De passage à Florence en 1646, le chevalier de Guise recrute le garçon de 14 ans à la demande de la duchesse de Montpensier, dite Mademoiselle, cousine de Louis XIV qui souhaite améliorer son italien. Aux Tuileries, où il va devenir valet de chambre, au cœur de la plus grande ville d’Europe, on l’appelle bientôt « Baptiste ». Il apprend le français et, encouragé par Mademoiselle, se perfectionne en musique comme en danse, l’art dominant à la Cour de France. Dès 1652, à 20 ans, Lulli compose des danses pour les fêtes de cour.
Après l’épisode de la Fronde auquel Mademoiselle est mêlée, Lulli rejoint le Premier Ministre, le cardinal Mazarin, qui favorise les artistes italiens. Le retour à Paris du jeune roi, alors âgé de 14 ans, est célébré lors du carnaval de 1653 par le Ballet royal de la nuit, grand ballet de cour auquel participent, selon la tradition, roi, seigneurs et professionnels à la fois, tous masqués. Après s’être ainsi rapproché de Louis XIV, Lulli est nommé compositeur de la musique instrumentale du roi, c’est-à-dire surtout de sa musique à danser. Ils se produiront ensemble dans de nombreux ballets de cour, Lulli se taillant une réputation dans les rôles comiques et de caractère.
Il commence à écrire des pièces vocales en 1655, d’abord sur des paroles italiennes. Elles s’intègrent aux ballets où il va bientôt également insérer des pages instrumentales non dansées.
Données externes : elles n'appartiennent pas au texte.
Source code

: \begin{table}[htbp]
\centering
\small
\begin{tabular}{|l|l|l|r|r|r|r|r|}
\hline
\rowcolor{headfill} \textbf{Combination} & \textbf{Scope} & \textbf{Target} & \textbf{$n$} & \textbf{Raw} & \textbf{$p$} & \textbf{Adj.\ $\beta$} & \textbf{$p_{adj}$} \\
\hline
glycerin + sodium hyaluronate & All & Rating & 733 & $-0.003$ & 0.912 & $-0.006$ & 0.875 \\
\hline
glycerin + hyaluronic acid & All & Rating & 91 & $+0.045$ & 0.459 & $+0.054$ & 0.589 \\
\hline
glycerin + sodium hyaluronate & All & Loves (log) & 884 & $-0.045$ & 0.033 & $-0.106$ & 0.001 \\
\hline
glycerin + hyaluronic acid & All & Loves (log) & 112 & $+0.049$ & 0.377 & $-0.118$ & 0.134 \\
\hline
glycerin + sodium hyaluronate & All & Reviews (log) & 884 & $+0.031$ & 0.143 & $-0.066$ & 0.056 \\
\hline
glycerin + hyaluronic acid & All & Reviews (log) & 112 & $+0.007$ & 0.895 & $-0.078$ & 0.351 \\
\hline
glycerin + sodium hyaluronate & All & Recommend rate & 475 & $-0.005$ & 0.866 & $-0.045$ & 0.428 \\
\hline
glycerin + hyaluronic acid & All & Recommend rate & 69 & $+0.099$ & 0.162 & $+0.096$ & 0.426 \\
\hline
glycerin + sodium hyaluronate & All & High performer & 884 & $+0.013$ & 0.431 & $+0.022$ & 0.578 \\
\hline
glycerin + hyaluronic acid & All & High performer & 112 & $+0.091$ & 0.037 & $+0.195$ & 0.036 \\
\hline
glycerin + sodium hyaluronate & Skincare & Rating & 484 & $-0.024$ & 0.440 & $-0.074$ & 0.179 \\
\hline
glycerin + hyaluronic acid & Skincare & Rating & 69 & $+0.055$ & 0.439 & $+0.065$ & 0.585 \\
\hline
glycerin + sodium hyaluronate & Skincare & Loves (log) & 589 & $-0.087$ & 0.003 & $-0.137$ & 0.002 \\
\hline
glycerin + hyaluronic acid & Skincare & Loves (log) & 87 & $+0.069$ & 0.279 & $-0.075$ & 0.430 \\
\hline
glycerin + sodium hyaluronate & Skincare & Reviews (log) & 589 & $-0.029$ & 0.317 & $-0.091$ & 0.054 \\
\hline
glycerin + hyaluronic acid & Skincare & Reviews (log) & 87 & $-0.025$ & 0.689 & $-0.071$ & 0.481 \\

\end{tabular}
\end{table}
Il débutera ainsi Le Ballet royal d’Alcibiade par la première ouverture « à la française » en 1658. Le jeune roi l’autorise à recruter son propre orchestre, la « bande » des Petits Violons, qui concurrence les Vingt-Quatre Violons hérités de Louis XIII, trop corporatistes.
Puis Louis XIV lui confie la composition d’un ballet complet, L’Amour malade, créé en 1657 avec succès. Face au petit Italien, les concurrents sont nombreux, prônant un art français. Mazarin, lui, entend imposer l’opéra italien et invite le fameux Cavalli, de Venise, à l’occasion des noces de Louis XIV avec l’infante d’Espagne. Mais la création française de Serse fait surtout valoir Lulli, auteur des intermèdes chorégraphiques.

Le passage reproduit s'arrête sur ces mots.